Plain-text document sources

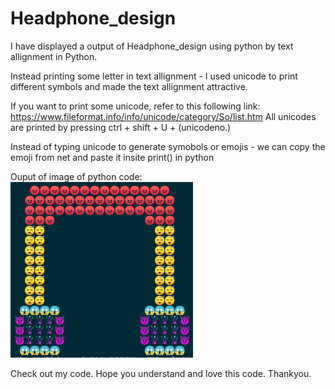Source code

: # Headphone_design
I have displayed a output of Headphone_design using python by text allignment in Python. 

Instead printing some letter in text allignment - I used unicode to print different symbols 
and made the text allignment attractive.

If you want to print some unicode, refer to this following link: https://www.fileformat.info/info/unicode/category/So/list.htm
All unicodes are printed by pressing ctrl + shift + U + (unicodeno.)

Instead of typing unicode to generate symobols or emojis - we can copy the emoji from net
and paste it insite print() in python

Ouput of image of python code: ![Headphone_image](output_headphone_image.png)

Check out my code.
Hope you understand and love this code.
Thankyou.
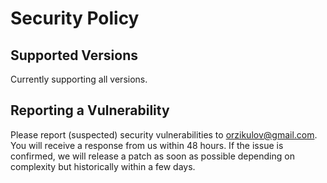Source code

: # Security Policy

## Supported Versions

Currently supporting all versions.

## Reporting a Vulnerability

Please report (suspected) security vulnerabilities to orzikulov@gmail.com. 
You will receive a response from us within 48 hours. 
If the issue is confirmed, 
we will release a patch as soon as possible depending on complexity 
but historically within a few days.
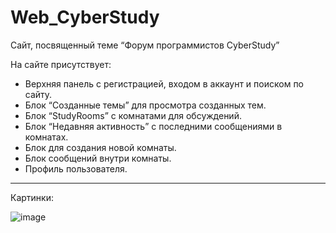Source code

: # Web_CyberStudy

Сайт, посвященный теме “Форум программистов CyberStudy”

На сайте присутствует:
- Верхняя панель с регистрацией, входом в аккаунт и поиском по сайту. 
- Блок “Созданные темы” для просмотра созданных тем.
- Блок “StudyRooms” с комнатами для обсуждений. 
- Блок “Недавняя активность” с последними сообщениями в комнатах.
- Блок для создания новой комнаты.
- Блок сообщений внутри комнаты.
- Профиль пользователя.

***

Картинки:

![image](https://user-images.githubusercontent.com/82940632/201075537-e2dc7dfa-00ba-4bb6-babd-35208aabf274.png)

## EXERCISE BRIEF:
Drop the images; return the entries above exactly as they appear.

## ANSWER BOX:
Source code

: # Headphone_design
I have displayed a output of Headphone_design using python by text allignment in Python. 

Instead printing some letter in text allignment - I used unicode to print different symbols 
and made the text allignment attractive.

If you want to print some unicode, refer to this following link: https://www.fileformat.info/info/unicode/category/So/list.htm
All unicodes are printed by pressing ctrl + shift + U + (unicodeno.)

Instead of typing unicode to generate symobols or emojis - we can copy the emoji from net
and paste it insite print() in python

Ouput of image of python code: ![Headphone_image](output_headphone_image.png)

Check out my code.
Hope you understand and love this code.
Thankyou.
Source code

: # Security Policy

## Supported Versions

Currently supporting all versions.

## Reporting a Vulnerability

Please report (suspected) security vulnerabilities to orzikulov@gmail.com. 
You will receive a response from us within 48 hours. 
If the issue is confirmed, 
we will release a patch as soon as possible depending on complexity 
but historically within a few days.
Source code

: # Web_CyberStudy

Сайт, посвященный теме “Форум программистов CyberStudy”

На сайте присутствует:
- Верхняя панель с регистрацией, входом в аккаунт и поиском по сайту. 
- Блок “Созданные темы” для просмотра созданных тем.
- Блок “StudyRooms” с комнатами для обсуждений. 
- Блок “Недавняя активность” с последними сообщениями в комнатах.
- Блок для создания новой комнаты.
- Блок сообщений внутри комнаты.
- Профиль пользователя.

***

Картинки:

![image](https://user-images.githubusercontent.com/82940632/201075537-e2dc7dfa-00ba-4bb6-babd-35208aabf274.png)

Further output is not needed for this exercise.